TASK BRIEF: From the entries below, copy out all lines holding "Main".

[Stored data]
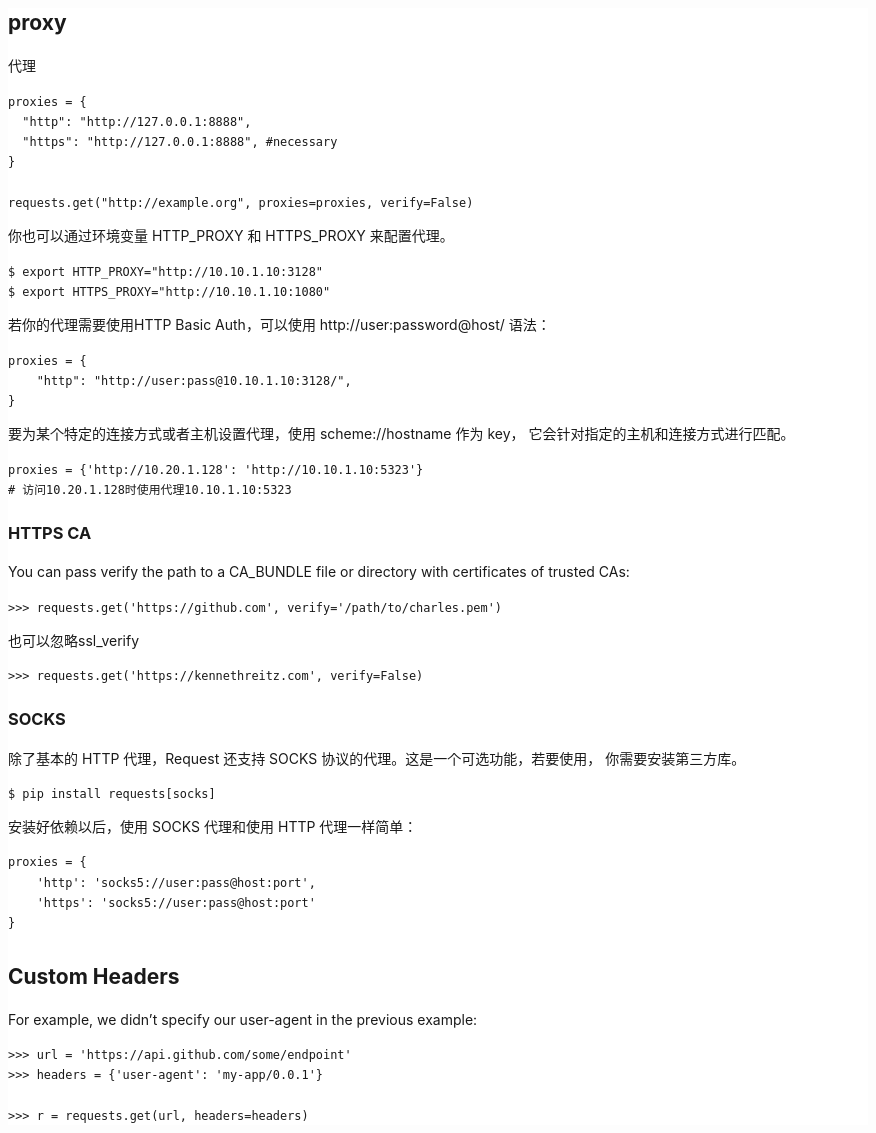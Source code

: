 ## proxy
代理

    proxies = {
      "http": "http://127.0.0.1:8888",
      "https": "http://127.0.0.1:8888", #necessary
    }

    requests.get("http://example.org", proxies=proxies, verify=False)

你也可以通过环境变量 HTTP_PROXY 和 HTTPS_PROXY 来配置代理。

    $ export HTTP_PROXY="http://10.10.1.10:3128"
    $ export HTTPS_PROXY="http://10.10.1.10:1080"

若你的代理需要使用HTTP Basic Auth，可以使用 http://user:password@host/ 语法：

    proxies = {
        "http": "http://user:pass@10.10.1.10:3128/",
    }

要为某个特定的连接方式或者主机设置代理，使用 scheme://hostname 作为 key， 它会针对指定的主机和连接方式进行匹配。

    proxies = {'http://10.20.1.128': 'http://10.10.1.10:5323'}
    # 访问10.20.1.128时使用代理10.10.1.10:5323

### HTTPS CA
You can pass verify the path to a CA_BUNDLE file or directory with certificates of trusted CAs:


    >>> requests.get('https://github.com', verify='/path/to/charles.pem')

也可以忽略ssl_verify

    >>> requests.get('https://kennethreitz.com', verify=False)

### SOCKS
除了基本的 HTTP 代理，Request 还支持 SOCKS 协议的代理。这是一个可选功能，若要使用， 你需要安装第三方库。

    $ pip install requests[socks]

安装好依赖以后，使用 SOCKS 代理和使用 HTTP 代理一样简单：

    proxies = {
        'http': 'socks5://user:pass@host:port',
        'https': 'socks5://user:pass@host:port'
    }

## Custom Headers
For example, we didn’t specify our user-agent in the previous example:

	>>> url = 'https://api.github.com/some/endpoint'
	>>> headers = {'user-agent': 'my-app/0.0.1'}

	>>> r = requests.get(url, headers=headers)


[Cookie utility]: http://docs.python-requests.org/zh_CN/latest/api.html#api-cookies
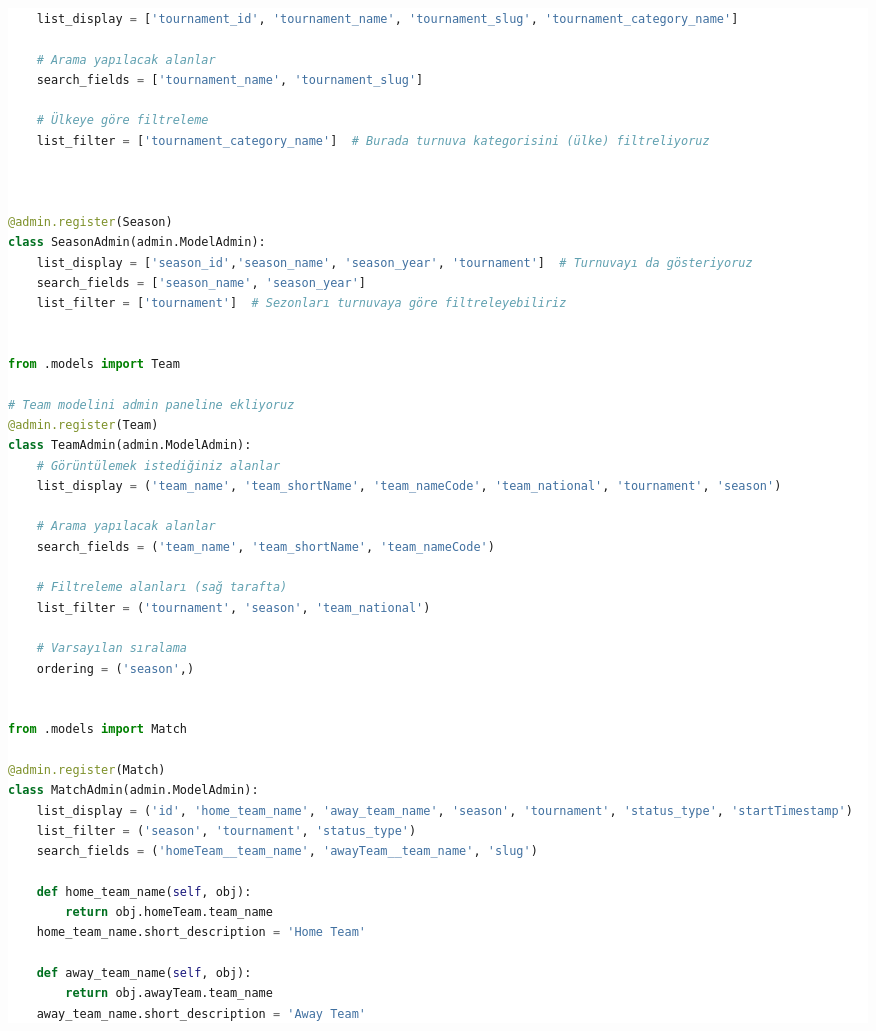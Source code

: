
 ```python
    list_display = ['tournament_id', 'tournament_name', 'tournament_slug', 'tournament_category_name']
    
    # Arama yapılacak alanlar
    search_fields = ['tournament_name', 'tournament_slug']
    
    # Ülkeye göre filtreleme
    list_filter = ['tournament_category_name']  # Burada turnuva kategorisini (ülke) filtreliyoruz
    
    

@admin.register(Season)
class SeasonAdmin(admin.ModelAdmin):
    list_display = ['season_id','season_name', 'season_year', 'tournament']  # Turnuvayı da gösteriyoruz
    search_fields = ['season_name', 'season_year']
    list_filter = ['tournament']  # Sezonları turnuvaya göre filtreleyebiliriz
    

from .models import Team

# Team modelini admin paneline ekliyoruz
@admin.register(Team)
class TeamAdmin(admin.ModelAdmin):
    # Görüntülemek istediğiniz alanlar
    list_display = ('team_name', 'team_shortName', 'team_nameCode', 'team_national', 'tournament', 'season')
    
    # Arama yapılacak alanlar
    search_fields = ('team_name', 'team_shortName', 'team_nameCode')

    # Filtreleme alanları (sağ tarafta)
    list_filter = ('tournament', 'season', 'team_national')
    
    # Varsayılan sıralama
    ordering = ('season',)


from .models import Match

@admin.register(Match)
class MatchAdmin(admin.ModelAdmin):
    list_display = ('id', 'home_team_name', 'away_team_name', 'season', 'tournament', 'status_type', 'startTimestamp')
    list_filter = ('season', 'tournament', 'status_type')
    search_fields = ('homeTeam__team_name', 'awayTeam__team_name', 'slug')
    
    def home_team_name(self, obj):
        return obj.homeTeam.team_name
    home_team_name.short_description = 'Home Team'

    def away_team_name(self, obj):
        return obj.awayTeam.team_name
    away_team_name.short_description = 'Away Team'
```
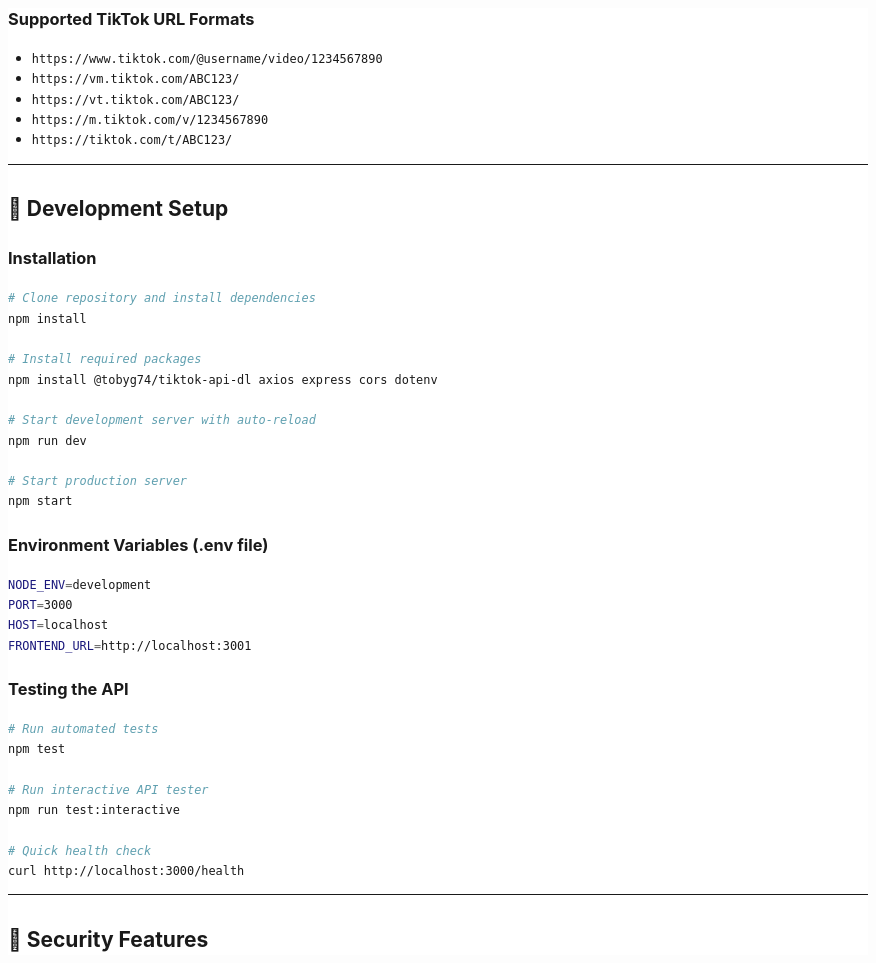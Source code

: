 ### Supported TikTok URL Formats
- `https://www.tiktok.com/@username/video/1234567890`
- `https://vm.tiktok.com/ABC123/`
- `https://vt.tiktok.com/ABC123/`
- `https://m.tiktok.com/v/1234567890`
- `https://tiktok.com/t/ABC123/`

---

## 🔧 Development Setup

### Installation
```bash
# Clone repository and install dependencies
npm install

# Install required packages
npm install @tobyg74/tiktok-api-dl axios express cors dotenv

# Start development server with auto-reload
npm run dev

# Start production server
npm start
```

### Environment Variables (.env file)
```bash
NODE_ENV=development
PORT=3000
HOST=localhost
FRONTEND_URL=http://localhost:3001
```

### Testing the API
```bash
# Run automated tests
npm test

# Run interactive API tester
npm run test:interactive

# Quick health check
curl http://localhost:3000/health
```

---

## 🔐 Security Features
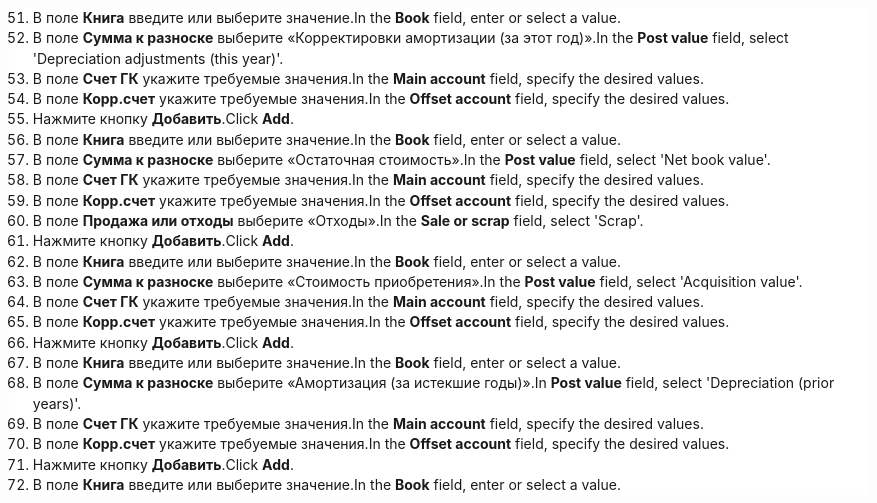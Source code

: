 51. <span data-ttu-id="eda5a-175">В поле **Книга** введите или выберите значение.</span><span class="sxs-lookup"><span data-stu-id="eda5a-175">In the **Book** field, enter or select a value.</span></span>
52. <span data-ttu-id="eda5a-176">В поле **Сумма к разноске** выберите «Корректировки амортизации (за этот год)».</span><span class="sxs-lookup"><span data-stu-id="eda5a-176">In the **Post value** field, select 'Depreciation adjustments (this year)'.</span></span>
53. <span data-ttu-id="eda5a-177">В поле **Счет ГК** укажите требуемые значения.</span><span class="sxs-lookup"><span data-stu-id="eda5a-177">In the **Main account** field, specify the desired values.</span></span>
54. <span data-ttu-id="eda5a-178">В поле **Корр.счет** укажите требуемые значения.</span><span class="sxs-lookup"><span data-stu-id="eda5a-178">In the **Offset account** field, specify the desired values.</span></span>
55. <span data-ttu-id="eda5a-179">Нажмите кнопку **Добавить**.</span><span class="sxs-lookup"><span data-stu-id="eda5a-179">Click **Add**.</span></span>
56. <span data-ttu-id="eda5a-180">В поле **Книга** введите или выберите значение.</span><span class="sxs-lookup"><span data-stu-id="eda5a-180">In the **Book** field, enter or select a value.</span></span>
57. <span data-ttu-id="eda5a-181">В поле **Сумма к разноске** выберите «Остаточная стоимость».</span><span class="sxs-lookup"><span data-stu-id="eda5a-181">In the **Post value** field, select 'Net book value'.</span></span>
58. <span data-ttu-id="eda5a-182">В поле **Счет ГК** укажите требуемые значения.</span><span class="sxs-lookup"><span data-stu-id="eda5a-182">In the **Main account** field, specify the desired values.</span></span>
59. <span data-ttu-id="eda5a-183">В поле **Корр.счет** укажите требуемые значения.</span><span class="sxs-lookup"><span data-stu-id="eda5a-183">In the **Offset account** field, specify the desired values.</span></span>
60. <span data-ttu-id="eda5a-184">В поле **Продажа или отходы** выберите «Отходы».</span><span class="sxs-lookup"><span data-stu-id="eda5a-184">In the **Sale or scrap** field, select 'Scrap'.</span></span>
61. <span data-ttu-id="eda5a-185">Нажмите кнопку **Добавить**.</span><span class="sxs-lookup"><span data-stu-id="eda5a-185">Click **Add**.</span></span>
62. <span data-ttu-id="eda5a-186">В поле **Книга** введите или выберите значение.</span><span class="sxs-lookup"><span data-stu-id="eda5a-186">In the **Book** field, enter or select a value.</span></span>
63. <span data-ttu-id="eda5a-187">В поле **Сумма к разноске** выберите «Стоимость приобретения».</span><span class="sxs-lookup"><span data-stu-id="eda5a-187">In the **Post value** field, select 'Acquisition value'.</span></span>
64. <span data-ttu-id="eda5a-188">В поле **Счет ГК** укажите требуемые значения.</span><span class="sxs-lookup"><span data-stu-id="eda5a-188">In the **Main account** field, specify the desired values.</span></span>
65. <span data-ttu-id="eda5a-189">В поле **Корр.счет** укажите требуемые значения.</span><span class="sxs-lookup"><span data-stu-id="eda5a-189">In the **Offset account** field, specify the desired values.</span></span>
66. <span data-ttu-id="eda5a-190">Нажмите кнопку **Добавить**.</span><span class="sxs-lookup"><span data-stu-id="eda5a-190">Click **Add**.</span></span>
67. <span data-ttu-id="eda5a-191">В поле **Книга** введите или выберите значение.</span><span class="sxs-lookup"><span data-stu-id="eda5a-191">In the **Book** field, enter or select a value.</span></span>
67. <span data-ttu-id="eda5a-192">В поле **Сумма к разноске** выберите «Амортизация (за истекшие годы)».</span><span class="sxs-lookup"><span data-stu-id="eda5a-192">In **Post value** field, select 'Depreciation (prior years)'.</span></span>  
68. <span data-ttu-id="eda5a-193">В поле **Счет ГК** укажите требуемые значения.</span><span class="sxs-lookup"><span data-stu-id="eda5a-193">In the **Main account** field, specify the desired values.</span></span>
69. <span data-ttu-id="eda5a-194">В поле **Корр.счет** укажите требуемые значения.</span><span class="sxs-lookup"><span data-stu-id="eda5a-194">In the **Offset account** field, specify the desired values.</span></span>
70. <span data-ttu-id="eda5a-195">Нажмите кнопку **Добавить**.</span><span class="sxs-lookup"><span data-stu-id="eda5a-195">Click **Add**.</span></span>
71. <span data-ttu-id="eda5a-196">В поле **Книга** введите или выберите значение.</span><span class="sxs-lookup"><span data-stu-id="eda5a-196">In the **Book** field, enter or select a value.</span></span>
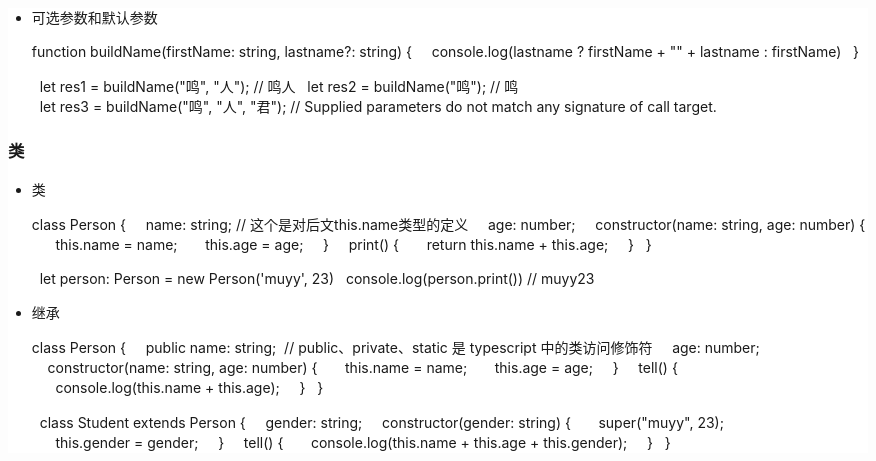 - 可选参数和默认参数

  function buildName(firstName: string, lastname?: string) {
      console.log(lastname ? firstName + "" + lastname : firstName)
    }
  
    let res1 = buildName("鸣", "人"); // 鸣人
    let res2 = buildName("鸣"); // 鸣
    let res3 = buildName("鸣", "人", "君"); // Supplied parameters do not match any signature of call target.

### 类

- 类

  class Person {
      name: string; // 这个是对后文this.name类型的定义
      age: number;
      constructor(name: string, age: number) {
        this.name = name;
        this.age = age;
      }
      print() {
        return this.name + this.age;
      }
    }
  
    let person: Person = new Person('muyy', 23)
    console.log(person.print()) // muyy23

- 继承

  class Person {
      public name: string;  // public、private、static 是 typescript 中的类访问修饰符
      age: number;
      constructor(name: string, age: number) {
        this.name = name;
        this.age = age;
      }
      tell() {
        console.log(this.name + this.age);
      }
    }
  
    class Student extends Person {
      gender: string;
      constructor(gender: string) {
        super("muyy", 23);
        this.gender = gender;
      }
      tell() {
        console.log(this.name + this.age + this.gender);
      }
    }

SOLUTION TO THIS EXERCISE:
53. <span data-ttu-id="eda5a-177">В поле **Счет ГК** укажите требуемые значения.</span><span class="sxs-lookup"><span data-stu-id="eda5a-177">In the **Main account** field, specify the desired values.</span></span>
58. <span data-ttu-id="eda5a-182">В поле **Счет ГК** укажите требуемые значения.</span><span class="sxs-lookup"><span data-stu-id="eda5a-182">In the **Main account** field, specify the desired values.</span></span>
64. <span data-ttu-id="eda5a-188">В поле **Счет ГК** укажите требуемые значения.</span><span class="sxs-lookup"><span data-stu-id="eda5a-188">In the **Main account** field, specify the desired values.</span></span>
68. <span data-ttu-id="eda5a-193">В поле **Счет ГК** укажите требуемые значения.</span><span class="sxs-lookup"><span data-stu-id="eda5a-193">In the **Main account** field, specify the desired values.</span></span>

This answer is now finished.